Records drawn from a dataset
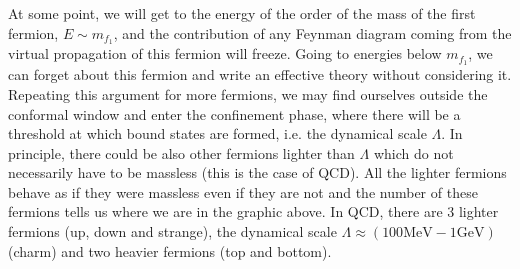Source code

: \documentclass[../main.tex]{subfiles}
\begin{document}
At some point, we will get to the energy of the order of the mass of the first fermion, $E\sim m_{f_1}$, and the contribution of any Feynman diagram coming from the virtual propagation of this fermion will freeze. Going to energies below $m_{f_1}$, we can forget about this fermion and write an effective theory without considering it. Repeating this argument for more fermions, we may find ourselves outside the conformal window and enter the confinement phase, where there will be a threshold at which bound states are formed, i.e. the dynamical scale $\Lambda$. In principle, there could be also other fermions lighter than $\Lambda$ which do not necessarily have to be massless (this is the case of QCD). All the lighter fermions behave as if they were massless even if they are not and the number of these fermions tells us where we are in the graphic above. In QCD, there are 3 lighter fermions (up, down and strange), the dynamical scale $\Lambda\approx(100\text{MeV}-1\text{GeV})$ (charm) and two heavier fermions (top and bottom).
\end{document}
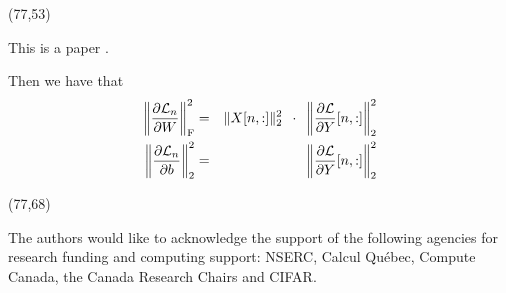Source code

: \documentclass[a0,landscape]{a0poster}
\def\Head#1{\begin{center}\noindent{\LARGE\bf\color{MilaBlue}#1}\end{center}\bigskip}
\begin{document}
\begin{textblock}{0}(77,53)
\begin{minipage}{35cm}
\Head{Extra}

\vspace{-1em}

This is a paper \citet{zhao2014stochastic}.

Then we have that
\begin{eqnarray*}
\left\Vert \frac{\partial \mathcal{L}_n}{\partial W} \right\Vert_\textrm{F}^2 & = & \Vert X[n,:] \Vert_2^2  \hspace{0.5em} \cdot \hspace{0.5em} \left\Vert \frac{\partial \mathcal{L}}{\partial Y}[n,:] \right\Vert_2^2 \\
\left\Vert \frac{\partial \mathcal{L}_n}{\partial b} \right\Vert_2^2 & = & \left\Vert \frac{\partial \mathcal{L}}{\partial Y}[n,:] \right\Vert_2^2 \\
\end{eqnarray*}

\end{minipage}
\end{textblock}

\begin{textblock}{0}(77,68)


\begin{minipage}{35cm}
\vspace{0.5cm}
\small{%


}
\vspace{2em}

The authors would like to acknowledge the support of the following agencies for
research funding and computing support: NSERC, Calcul Qu\'{e}bec,
Compute Canada, the Canada Research Chairs and CIFAR.
\end{minipage}
\vspace{0.5cm}
\hspace{0.5cm}
\end{textblock}
\end{document}
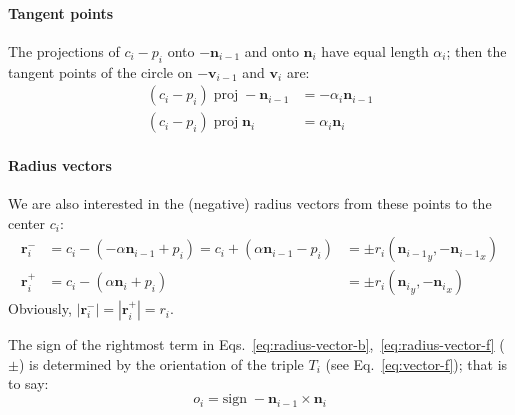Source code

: \documentclass{article}
\begin{document}
\paragraph{Tangent points}
%
The projections of $c_{i}-p_{i}$ onto $-\mathbf{n}_{i-1}$ and onto $\mathbf{n}_{i}$ have equal length $\alpha_i$; then the tangent points of the circle on $-\mathbf{v}_{i-1}$ and $\mathbf{v}_{i}$ are:
%
\begin{align}
  \label{eq:alpha-vector-b}
  \left(c_{i}-p_{i}\right)\;\mathrm{proj}\; -\mathbf{n}_{i-1} &= -\alpha_i\mathbf{n}_{i-1}\\
  \label{eq:alpha-vector-f}
  \left(c_{i}-p_{i}\right)\;\mathrm{proj}\; \mathbf{n}_{i} &= \alpha_i\mathbf{n}_{i}
\end{align}
%
\paragraph{Radius vectors}
%
We are also interested in the (negative) radius vectors from these points to the center $c_{i}$:
%
\begin{align}
  \label{eq:radius-vector-b}
  \mathbf{r}^{-}_{i} &= c_{i} - \left(-\alpha\mathbf{n}_{i-1} + p_{i}\right)=c_{i} + \left(\alpha\mathbf{n}_{i-1} - p_{i}\right)&=\pm r_i\left({\mathbf{n}_{i-1}}_{y},  -{\mathbf{n}_{i-1}}_{x} \right)\\
  \label{eq:radius-vector-f}
  \mathbf{r}^{+}_{i} &= c_{i} - \left(\alpha\mathbf{n}_{i} + p_{i}\right)&=\pm r_i\left(  {\mathbf{n}_{i}}_{y}, -{\mathbf{n}_{i}}_{x} \right)
\end{align}
%
Obviously, $\left|\mathbf{r}^{-}_{i}\right| = \left|\mathbf{r}^{+}_{i}\right| = r_{i}$.

The sign of the rightmost term in Eqs.~\eqref{eq:radius-vector-b},~\eqref{eq:radius-vector-f} ($\pm$) is determined by the orientation of the triple $T_i$ (see Eq.~\eqref{eq:vector-f}); that is to say:
%
\begin{equation}
  \label{eq:orientation}
  o_i = \mathrm{sign}\; -\mathbf{n}_{i-1} \times \mathbf{n}_{i}
\end{equation}
%
\end{document}
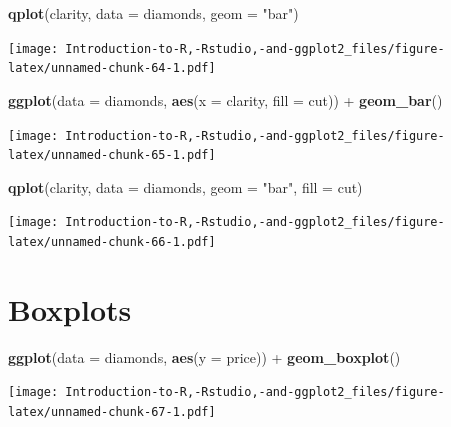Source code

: \documentclass[]{book}
\newenvironment{Shaded}{\begin{snugshade}}{\end{snugshade}}
\newcommand{\KeywordTok}[1]{\textcolor[rgb]{0.13,0.29,0.53}{\textbf{{#1}}}}
\newcommand{\DataTypeTok}[1]{\textcolor[rgb]{0.13,0.29,0.53}{{#1}}}
\newcommand{\StringTok}[1]{\textcolor[rgb]{0.31,0.60,0.02}{{#1}}}
\newcommand{\NormalTok}[1]{{#1}}
\begin{document}
\begin{Shaded}
\begin{Highlighting}[]
\KeywordTok{qplot}\NormalTok{(clarity, }\DataTypeTok{data =} \NormalTok{diamonds, }\DataTypeTok{geom =} \StringTok{"bar"}\NormalTok{)}
\end{Highlighting}
\end{Shaded}

\texttt{[image: Introduction-to-R,-Rstudio,-and-ggplot2\_files/figure-latex/unnamed-chunk-64-1.pdf]}

\begin{Shaded}
\begin{Highlighting}[]
\KeywordTok{ggplot}\NormalTok{(}\DataTypeTok{data =} \NormalTok{diamonds, }\KeywordTok{aes}\NormalTok{(}\DataTypeTok{x =} \NormalTok{clarity, }\DataTypeTok{fill =} \NormalTok{cut)) +}\StringTok{ }\KeywordTok{geom_bar}\NormalTok{() }
\end{Highlighting}
\end{Shaded}

\texttt{[image: Introduction-to-R,-Rstudio,-and-ggplot2\_files/figure-latex/unnamed-chunk-65-1.pdf]}

\begin{Shaded}
\begin{Highlighting}[]
\KeywordTok{qplot}\NormalTok{(clarity, }\DataTypeTok{data =} \NormalTok{diamonds, }\DataTypeTok{geom =} \StringTok{"bar"}\NormalTok{, }\DataTypeTok{fill =} \NormalTok{cut)}
\end{Highlighting}
\end{Shaded}

\texttt{[image: Introduction-to-R,-Rstudio,-and-ggplot2\_files/figure-latex/unnamed-chunk-66-1.pdf]}

\section{Boxplots}\label{boxplots}

\begin{Shaded}
\begin{Highlighting}[]
\KeywordTok{ggplot}\NormalTok{(}\DataTypeTok{data =} \NormalTok{diamonds, }\KeywordTok{aes}\NormalTok{(}\DataTypeTok{y =} \NormalTok{price)) +}\StringTok{ }\KeywordTok{geom_boxplot}\NormalTok{() }
\end{Highlighting}
\end{Shaded}

\texttt{[image: Introduction-to-R,-Rstudio,-and-ggplot2\_files/figure-latex/unnamed-chunk-67-1.pdf]}
\end{document}
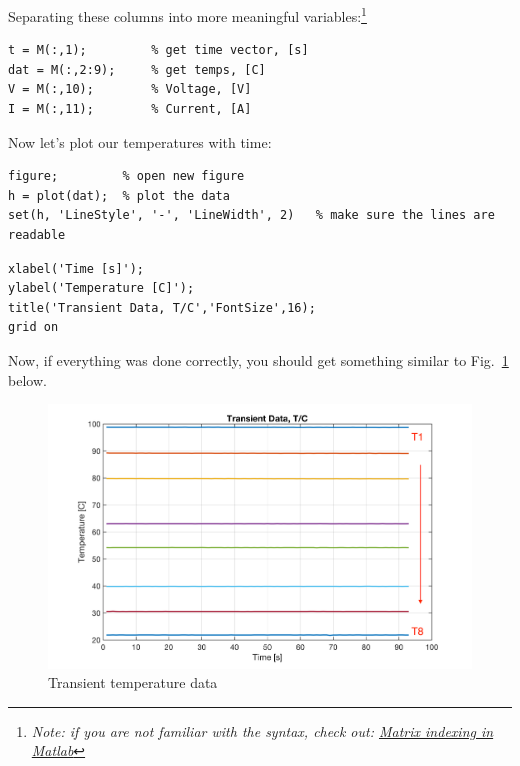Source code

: \documentclass[11pt, letterpaper]{article}
\begin{document}
Separating these columns into more meaningful variables:\footnote{\textit{Note: if you are not familiar with the syntax, check out: \href{https://www.mathworks.com/company/newsletters/articles/matrix-indexing-in-matlab.html}{Matrix indexing in Matlab}  }}
\n
\begin{lstlisting}[numbers=none]
t = M(:,1);         % get time vector, [s]
dat = M(:,2:9);     % get temps, [C]
V = M(:,10);        % Voltage, [V]
I = M(:,11);        % Current, [A]
\end{lstlisting}

\n
Now let's plot our temperatures with time:

\n
\begin{minipage}{\linewidth}
\begin{lstlisting}[numbers=none]
figure;         % open new figure
h = plot(dat);  % plot the data
set(h, 'LineStyle', '-', 'LineWidth', 2)   % make sure the lines are readable
\end{lstlisting}
\end{minipage}

\n
\begin{minipage}{\linewidth}
\begin{lstlisting}[numbers=none]
% don't forget to add labels!!
xlabel('Time [s]');
ylabel('Temperature [C]');
title('Transient Data, T/C','FontSize',16);
grid on
\end{lstlisting}
\end{minipage}

\n
Now, if everything was done correctly, you should get something similar to Fig.~\ref{fig1} below.

\begin{figure}[H]
    \begin{center}
        \includegraphics[width=125mm]{gfx/fig1.png}
    \caption{Transient temperature data}\label{fig1}
    \end{center}
\end{figure}
\end{document}
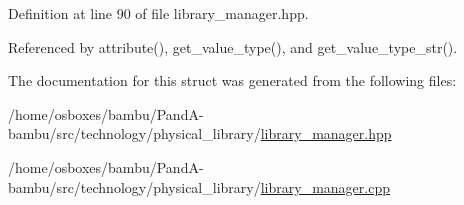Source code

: Definition at line 90 of file library\+\_\+manager.\+hpp.



Referenced by attribute(), get\+\_\+value\+\_\+type(), and get\+\_\+value\+\_\+type\+\_\+str().



The documentation for this struct was generated from the following files\+:\begin{DoxyCompactItemize}
\item 
/home/osboxes/bambu/\+Pand\+A-\/bambu/src/technology/physical\+\_\+library/\hyperlink{library__manager_8hpp}{library\+\_\+manager.\+hpp}\item 
/home/osboxes/bambu/\+Pand\+A-\/bambu/src/technology/physical\+\_\+library/\hyperlink{library__manager_8cpp}{library\+\_\+manager.\+cpp}\end{DoxyCompactItemize}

### WHAT THE EXERCISE ASKS
Repeat, exactly as they stand, the line that contains "of file library\+\_\+manager.\+hpp." and all the lines after it in the data above.

### TASK ANSWER
: Definition at line 90 of file library\+\_\+manager.\+hpp.



Referenced by attribute(), get\+\_\+value\+\_\+type(), and get\+\_\+value\+\_\+type\+\_\+str().



The documentation for this struct was generated from the following files\+:\begin{DoxyCompactItemize}
\item 
/home/osboxes/bambu/\+Pand\+A-\/bambu/src/technology/physical\+\_\+library/\hyperlink{library__manager_8hpp}{library\+\_\+manager.\+hpp}\item 
/home/osboxes/bambu/\+Pand\+A-\/bambu/src/technology/physical\+\_\+library/\hyperlink{library__manager_8cpp}{library\+\_\+manager.\+cpp}\end{DoxyCompactItemize}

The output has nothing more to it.